The task :: Below are the records; copy exactly the stretch from the line containing "# Minecraft server" through the line containing "Are you like", both ends included, and nothing else.

Task inputs ::
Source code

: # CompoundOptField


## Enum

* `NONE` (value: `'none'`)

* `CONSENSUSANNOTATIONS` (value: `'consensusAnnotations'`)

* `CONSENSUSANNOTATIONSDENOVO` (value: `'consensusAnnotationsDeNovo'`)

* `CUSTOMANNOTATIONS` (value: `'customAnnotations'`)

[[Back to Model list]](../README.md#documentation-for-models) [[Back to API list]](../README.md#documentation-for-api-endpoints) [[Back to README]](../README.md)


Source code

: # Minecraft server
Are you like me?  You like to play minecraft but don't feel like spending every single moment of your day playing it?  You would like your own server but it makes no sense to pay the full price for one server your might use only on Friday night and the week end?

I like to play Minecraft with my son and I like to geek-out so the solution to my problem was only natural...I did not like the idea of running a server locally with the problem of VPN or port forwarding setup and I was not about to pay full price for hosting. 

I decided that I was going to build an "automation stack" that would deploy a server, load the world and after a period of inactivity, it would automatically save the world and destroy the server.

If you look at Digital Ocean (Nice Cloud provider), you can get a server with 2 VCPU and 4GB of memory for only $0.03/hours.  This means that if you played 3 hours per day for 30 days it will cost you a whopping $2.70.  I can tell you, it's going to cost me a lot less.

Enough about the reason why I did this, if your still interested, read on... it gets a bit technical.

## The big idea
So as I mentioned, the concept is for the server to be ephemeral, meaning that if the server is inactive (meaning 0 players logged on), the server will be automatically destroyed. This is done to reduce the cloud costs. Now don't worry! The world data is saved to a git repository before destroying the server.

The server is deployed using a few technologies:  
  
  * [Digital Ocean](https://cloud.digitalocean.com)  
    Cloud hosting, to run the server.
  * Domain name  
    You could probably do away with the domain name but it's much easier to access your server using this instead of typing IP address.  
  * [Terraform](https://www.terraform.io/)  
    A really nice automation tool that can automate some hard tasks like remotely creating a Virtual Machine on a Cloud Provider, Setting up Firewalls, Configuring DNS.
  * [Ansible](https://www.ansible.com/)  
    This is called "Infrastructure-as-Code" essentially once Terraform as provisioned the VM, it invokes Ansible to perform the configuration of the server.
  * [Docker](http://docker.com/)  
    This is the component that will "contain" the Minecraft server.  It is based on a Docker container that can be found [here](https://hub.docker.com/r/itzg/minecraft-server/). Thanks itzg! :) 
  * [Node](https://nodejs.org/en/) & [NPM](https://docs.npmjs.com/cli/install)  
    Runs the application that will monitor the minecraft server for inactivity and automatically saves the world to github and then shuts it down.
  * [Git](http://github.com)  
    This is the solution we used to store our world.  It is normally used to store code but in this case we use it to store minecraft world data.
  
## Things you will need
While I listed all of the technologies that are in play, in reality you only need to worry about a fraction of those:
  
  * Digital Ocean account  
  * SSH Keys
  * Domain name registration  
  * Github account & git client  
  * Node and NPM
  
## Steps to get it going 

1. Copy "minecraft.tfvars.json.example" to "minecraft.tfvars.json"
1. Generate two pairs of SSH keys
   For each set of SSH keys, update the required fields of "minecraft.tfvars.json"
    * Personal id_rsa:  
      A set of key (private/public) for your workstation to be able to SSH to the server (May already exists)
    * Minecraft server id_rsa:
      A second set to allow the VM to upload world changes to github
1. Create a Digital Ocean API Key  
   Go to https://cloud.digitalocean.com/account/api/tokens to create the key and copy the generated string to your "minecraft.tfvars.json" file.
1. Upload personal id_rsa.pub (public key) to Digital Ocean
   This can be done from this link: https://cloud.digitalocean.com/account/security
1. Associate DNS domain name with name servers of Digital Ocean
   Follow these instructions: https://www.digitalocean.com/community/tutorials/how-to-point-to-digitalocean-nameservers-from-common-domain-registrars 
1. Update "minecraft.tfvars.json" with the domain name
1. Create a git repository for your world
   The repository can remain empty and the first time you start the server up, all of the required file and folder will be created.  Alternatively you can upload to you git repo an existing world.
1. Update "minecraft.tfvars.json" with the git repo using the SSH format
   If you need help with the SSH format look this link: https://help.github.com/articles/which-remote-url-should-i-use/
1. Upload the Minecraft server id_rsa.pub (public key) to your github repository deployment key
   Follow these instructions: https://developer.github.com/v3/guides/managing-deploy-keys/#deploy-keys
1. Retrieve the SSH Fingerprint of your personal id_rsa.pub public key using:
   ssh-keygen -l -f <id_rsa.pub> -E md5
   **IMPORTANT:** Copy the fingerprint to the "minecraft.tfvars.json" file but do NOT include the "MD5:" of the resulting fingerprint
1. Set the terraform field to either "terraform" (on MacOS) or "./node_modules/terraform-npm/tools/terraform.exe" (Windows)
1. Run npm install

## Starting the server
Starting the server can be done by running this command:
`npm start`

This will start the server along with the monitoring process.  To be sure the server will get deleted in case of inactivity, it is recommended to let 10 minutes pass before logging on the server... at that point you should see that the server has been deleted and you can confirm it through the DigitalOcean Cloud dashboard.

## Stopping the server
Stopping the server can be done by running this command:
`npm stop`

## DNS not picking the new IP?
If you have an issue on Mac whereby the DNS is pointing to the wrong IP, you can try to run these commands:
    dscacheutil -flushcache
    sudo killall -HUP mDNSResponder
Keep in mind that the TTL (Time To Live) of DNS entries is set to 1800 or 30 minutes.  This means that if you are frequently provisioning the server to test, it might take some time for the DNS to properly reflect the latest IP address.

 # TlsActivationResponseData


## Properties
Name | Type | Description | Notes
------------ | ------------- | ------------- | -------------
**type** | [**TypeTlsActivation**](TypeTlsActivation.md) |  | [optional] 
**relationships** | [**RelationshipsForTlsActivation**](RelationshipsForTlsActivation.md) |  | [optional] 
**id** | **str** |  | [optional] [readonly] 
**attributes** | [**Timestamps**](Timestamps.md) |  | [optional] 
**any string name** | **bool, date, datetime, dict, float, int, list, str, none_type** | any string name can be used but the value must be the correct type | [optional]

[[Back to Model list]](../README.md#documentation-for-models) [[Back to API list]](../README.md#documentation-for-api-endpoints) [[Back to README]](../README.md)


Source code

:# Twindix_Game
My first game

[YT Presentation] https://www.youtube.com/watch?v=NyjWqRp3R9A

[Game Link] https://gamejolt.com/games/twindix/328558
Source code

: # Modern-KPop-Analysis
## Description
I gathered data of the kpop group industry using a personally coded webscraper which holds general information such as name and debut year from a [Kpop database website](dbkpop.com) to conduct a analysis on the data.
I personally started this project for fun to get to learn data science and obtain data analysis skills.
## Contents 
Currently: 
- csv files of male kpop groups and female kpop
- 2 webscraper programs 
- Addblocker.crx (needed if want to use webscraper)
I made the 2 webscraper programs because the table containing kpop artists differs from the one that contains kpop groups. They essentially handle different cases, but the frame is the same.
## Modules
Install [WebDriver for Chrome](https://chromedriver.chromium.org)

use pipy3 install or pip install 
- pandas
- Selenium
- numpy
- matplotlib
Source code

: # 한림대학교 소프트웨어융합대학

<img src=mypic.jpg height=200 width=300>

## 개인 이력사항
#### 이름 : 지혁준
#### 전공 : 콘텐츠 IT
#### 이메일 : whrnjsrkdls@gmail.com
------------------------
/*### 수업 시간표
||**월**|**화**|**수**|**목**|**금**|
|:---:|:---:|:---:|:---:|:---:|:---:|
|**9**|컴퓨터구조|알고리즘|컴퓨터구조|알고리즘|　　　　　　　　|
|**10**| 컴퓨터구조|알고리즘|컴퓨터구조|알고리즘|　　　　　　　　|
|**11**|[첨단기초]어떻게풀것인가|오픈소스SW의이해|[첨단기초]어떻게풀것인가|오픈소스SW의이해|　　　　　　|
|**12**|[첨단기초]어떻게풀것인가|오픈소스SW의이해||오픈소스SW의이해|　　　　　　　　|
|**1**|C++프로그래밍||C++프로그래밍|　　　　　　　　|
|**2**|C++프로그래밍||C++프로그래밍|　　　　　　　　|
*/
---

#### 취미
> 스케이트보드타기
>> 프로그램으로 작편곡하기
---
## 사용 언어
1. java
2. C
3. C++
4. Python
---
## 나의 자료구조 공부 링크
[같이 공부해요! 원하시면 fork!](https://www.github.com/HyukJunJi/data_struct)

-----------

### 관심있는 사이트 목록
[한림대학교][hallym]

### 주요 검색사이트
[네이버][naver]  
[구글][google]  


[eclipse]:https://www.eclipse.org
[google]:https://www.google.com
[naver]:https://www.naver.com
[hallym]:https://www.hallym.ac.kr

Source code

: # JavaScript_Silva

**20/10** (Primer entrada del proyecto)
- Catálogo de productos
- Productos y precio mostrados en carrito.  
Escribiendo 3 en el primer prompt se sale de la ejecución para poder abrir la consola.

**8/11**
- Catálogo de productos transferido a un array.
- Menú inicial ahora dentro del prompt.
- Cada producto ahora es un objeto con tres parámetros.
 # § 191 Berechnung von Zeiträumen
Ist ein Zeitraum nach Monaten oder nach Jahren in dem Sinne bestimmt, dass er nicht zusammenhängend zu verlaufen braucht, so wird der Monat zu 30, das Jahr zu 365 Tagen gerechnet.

Expected answer ::
: # Minecraft server
Are you like me?  You like to play minecraft but don't feel like spending every single moment of your day playing it?  You would like your own server but it makes no sense to pay the full price for one server your might use only on Friday night and the week end?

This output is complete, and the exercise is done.